## Goal of the exercise
Beginning with the line that holds "殷昱国的一生，如烟花般灿烂而短促。", set down each line of the data below through the very last, exactly as given, and nothing beyond that.

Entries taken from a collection
● ● ●

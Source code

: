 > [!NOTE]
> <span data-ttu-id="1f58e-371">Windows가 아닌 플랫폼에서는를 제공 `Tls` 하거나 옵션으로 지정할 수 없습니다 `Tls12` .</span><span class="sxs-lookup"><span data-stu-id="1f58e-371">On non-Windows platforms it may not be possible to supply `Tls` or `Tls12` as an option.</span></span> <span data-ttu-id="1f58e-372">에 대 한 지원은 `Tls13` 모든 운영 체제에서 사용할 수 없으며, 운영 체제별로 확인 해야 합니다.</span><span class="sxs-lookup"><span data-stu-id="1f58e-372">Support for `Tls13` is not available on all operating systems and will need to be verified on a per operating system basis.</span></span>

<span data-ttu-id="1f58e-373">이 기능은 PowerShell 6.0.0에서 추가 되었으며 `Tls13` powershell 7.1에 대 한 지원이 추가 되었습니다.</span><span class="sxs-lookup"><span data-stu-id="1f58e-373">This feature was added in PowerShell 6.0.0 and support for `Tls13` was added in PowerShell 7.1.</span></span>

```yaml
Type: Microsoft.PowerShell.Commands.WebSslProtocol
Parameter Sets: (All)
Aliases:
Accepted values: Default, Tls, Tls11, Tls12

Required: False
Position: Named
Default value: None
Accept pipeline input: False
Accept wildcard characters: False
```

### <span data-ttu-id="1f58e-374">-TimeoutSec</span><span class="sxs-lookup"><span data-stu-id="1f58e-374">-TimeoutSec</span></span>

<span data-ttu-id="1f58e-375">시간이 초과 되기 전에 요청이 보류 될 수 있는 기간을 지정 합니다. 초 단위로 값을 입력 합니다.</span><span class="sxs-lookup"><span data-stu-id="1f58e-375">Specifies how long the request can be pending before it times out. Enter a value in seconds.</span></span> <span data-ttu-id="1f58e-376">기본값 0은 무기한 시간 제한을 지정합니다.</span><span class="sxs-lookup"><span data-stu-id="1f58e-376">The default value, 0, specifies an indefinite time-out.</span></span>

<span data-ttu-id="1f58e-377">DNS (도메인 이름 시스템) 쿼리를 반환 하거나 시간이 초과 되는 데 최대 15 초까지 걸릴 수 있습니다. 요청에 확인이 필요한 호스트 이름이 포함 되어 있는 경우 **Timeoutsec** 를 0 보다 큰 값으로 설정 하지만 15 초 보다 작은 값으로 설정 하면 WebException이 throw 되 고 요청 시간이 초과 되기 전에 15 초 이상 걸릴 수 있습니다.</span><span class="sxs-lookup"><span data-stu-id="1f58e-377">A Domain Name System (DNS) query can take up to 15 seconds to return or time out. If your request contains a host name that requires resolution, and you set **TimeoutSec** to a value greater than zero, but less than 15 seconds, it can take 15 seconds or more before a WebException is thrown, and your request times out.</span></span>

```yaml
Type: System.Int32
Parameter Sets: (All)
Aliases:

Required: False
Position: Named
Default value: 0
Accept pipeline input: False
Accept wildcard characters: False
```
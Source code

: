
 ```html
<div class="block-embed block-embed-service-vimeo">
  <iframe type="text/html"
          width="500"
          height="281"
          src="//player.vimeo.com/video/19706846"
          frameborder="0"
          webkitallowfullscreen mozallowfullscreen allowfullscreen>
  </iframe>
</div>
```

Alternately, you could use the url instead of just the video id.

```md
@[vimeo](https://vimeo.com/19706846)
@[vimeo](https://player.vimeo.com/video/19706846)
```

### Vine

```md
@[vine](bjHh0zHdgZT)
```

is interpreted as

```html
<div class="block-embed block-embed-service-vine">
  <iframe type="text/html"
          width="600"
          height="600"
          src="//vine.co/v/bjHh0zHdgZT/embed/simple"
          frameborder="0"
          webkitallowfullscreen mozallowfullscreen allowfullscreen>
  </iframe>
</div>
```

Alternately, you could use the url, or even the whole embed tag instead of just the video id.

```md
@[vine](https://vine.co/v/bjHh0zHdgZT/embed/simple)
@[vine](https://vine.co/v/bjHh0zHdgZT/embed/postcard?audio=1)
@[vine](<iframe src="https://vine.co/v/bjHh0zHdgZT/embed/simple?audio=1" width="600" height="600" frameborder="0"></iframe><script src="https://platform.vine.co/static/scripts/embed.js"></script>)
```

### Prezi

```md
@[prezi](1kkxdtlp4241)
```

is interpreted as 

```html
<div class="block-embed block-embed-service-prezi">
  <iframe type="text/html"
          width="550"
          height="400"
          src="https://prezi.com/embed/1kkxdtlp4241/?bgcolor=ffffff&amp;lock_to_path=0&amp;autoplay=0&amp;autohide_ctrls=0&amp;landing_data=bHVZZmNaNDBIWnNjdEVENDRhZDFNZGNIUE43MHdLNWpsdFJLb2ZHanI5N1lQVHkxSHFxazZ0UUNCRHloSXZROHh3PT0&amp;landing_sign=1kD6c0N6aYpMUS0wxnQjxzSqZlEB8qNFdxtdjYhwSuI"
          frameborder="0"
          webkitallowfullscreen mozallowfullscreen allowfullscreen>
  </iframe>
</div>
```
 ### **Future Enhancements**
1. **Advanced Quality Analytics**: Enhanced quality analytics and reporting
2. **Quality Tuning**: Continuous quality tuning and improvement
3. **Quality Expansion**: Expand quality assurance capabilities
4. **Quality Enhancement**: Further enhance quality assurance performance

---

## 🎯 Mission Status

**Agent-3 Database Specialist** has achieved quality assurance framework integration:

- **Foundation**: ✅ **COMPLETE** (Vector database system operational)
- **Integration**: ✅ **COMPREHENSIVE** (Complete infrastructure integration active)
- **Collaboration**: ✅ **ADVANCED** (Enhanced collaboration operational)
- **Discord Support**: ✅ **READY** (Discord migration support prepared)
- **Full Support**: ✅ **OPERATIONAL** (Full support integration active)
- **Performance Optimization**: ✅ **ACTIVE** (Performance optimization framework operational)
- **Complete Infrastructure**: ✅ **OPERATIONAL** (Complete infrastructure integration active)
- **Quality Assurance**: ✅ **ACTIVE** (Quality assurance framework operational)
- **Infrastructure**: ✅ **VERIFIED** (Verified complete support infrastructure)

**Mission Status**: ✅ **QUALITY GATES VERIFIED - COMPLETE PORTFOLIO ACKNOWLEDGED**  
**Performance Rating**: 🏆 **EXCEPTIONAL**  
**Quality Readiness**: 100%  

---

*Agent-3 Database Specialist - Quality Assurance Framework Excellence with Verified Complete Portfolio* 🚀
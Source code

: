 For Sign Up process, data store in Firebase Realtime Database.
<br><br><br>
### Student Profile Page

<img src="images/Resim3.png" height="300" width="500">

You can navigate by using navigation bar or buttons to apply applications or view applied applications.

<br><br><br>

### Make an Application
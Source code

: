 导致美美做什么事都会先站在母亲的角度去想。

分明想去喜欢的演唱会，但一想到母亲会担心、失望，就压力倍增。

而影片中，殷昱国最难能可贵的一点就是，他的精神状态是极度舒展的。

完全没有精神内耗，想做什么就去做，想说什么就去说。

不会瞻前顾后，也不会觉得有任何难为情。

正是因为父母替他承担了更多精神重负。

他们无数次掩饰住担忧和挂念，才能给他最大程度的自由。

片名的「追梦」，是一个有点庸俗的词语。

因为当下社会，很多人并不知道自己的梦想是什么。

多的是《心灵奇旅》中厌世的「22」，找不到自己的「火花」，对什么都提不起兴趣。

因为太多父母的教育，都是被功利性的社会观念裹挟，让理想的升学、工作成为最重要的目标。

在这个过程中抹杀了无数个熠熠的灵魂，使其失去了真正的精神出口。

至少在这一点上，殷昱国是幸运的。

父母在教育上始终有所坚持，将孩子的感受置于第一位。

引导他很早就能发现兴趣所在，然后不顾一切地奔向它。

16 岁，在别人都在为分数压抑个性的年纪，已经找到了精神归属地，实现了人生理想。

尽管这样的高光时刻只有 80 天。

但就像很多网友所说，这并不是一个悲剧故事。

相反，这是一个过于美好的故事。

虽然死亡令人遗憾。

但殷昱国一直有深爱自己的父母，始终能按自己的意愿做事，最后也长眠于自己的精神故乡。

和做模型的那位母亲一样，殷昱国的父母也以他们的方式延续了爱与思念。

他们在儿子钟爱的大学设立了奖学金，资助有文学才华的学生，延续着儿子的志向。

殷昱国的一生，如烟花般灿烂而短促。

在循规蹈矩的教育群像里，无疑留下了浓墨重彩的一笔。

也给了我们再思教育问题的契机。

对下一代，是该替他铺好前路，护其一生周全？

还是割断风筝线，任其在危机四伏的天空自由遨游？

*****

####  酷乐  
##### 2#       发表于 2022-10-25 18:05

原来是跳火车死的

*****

● ● ●

## Exercise answer
殷昱国的一生，如烟花般灿烂而短促。

在循规蹈矩的教育群像里，无疑留下了浓墨重彩的一笔。

也给了我们再思教育问题的契机。

对下一代，是该替他铺好前路，护其一生周全？

还是割断风筝线，任其在危机四伏的天空自由遨游？

*****

####  酷乐  
##### 2#       发表于 2022-10-25 18:05

原来是跳火车死的

*****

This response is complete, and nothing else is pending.